Task item
Every line containing the word "https" is to be copied from the data below.

......

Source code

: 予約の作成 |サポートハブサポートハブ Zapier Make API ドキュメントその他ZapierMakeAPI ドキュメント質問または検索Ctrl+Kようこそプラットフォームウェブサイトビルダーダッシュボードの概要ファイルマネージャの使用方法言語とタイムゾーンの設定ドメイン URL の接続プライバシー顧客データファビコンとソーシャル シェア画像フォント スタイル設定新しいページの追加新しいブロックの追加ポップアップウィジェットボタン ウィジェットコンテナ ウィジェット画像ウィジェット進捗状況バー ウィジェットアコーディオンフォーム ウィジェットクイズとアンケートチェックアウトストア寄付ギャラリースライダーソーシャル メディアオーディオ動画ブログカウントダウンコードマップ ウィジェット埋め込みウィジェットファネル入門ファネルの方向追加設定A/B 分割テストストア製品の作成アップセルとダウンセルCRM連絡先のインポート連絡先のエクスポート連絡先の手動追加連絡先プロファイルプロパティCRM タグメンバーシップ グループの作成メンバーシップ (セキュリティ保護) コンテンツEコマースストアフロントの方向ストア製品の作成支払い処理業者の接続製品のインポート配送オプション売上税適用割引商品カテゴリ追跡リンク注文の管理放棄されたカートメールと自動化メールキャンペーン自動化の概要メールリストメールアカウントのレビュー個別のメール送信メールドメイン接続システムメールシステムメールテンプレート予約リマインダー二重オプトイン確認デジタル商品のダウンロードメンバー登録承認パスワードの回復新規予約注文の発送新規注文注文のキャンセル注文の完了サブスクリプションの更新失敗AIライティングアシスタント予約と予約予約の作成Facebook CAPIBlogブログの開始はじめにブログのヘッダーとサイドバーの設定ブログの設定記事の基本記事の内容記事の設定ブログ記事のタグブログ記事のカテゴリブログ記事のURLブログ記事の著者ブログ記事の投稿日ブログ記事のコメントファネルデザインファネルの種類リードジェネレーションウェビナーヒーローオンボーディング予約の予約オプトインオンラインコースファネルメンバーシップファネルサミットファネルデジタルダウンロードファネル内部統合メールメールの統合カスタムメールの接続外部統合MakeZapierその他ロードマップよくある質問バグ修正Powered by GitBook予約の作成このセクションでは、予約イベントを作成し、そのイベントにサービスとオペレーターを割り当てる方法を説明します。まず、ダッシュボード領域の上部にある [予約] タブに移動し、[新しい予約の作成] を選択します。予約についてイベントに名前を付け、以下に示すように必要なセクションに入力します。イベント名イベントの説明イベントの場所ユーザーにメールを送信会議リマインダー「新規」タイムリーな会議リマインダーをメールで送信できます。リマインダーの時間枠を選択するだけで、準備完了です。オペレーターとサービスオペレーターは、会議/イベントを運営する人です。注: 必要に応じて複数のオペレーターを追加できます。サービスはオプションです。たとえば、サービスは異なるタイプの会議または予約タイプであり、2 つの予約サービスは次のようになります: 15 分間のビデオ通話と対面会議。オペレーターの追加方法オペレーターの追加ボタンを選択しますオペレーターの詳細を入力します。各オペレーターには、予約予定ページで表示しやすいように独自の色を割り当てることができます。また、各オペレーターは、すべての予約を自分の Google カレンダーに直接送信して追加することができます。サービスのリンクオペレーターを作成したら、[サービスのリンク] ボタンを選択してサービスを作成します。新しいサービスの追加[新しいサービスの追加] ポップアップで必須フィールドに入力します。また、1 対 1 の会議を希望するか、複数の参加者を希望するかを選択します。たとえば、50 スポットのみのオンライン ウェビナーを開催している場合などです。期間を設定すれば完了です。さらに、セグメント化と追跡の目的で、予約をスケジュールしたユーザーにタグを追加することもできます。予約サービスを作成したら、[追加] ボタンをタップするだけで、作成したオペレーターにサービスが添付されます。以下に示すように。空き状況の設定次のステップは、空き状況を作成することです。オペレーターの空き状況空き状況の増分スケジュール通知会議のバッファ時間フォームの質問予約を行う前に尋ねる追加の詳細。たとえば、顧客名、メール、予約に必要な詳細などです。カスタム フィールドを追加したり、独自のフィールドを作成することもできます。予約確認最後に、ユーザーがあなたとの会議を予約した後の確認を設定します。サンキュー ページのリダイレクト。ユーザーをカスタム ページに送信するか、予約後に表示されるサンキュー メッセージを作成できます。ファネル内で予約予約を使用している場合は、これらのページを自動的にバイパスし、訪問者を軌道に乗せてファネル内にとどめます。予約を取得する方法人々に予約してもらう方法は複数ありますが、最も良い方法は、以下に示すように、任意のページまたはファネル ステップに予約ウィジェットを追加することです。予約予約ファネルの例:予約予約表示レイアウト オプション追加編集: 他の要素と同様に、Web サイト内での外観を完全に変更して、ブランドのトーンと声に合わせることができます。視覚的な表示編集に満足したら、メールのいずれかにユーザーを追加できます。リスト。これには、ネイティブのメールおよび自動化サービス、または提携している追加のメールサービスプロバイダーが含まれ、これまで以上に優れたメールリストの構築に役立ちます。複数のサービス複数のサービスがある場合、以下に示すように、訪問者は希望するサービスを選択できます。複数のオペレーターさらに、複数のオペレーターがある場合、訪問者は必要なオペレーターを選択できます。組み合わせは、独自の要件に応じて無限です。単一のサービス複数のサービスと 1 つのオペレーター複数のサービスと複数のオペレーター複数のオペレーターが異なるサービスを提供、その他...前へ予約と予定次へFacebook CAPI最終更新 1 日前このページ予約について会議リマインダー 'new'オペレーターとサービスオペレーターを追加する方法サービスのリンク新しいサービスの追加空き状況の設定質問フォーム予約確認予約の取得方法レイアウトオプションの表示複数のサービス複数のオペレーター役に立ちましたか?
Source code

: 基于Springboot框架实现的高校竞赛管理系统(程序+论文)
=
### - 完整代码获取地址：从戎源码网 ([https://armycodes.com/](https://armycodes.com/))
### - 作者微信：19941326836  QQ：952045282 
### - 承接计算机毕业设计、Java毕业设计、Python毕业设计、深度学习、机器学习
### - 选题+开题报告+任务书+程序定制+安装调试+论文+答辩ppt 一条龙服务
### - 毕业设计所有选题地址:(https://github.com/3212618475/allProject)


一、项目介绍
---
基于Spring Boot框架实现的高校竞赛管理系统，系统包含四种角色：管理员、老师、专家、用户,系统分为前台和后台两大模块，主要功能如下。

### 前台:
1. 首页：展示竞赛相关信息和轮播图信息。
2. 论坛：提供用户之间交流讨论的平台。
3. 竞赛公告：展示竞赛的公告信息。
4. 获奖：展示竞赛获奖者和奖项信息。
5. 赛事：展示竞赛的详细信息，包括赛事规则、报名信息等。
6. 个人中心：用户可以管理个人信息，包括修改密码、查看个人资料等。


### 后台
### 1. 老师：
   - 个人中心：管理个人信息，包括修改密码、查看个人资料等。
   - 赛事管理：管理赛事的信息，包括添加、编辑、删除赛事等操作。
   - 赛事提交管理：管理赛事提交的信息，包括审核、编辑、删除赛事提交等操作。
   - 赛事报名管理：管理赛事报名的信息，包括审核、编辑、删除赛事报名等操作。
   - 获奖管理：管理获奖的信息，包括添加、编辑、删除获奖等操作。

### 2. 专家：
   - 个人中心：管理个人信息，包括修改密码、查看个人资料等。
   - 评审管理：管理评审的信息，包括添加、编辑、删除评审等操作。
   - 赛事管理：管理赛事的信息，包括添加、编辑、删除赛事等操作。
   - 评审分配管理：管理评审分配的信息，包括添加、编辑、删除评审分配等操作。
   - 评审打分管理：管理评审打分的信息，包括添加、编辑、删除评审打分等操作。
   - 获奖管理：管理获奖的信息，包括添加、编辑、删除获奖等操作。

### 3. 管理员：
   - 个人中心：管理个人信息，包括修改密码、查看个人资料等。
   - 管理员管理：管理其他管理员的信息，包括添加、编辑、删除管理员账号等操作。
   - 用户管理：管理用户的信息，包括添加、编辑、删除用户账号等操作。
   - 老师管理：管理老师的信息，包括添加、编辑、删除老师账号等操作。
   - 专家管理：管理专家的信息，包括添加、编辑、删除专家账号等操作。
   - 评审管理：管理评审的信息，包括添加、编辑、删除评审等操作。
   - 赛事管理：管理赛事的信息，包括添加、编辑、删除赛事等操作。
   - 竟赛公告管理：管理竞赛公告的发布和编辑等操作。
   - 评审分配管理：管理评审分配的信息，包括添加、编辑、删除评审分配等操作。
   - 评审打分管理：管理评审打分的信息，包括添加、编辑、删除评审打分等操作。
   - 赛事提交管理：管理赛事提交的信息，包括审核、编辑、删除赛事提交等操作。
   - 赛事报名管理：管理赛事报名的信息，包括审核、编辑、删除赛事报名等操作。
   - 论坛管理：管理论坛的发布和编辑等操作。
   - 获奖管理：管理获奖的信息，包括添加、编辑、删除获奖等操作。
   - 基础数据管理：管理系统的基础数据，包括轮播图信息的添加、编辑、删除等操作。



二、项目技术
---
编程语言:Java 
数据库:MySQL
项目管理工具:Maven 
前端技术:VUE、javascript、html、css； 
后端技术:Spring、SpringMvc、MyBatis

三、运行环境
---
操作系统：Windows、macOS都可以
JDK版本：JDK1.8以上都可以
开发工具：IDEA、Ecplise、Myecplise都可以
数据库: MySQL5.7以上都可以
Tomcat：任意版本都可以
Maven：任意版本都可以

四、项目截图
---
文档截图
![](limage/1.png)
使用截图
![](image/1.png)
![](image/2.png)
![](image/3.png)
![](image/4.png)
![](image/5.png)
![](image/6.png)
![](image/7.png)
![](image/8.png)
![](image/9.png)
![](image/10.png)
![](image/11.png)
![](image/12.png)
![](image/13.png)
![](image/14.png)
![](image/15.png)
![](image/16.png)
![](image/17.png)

......

Task response
### - 完整代码获取地址：从戎源码网 ([https://armycodes.com/](https://armycodes.com/))
### - 毕业设计所有选题地址:(https://github.com/3212618475/allProject)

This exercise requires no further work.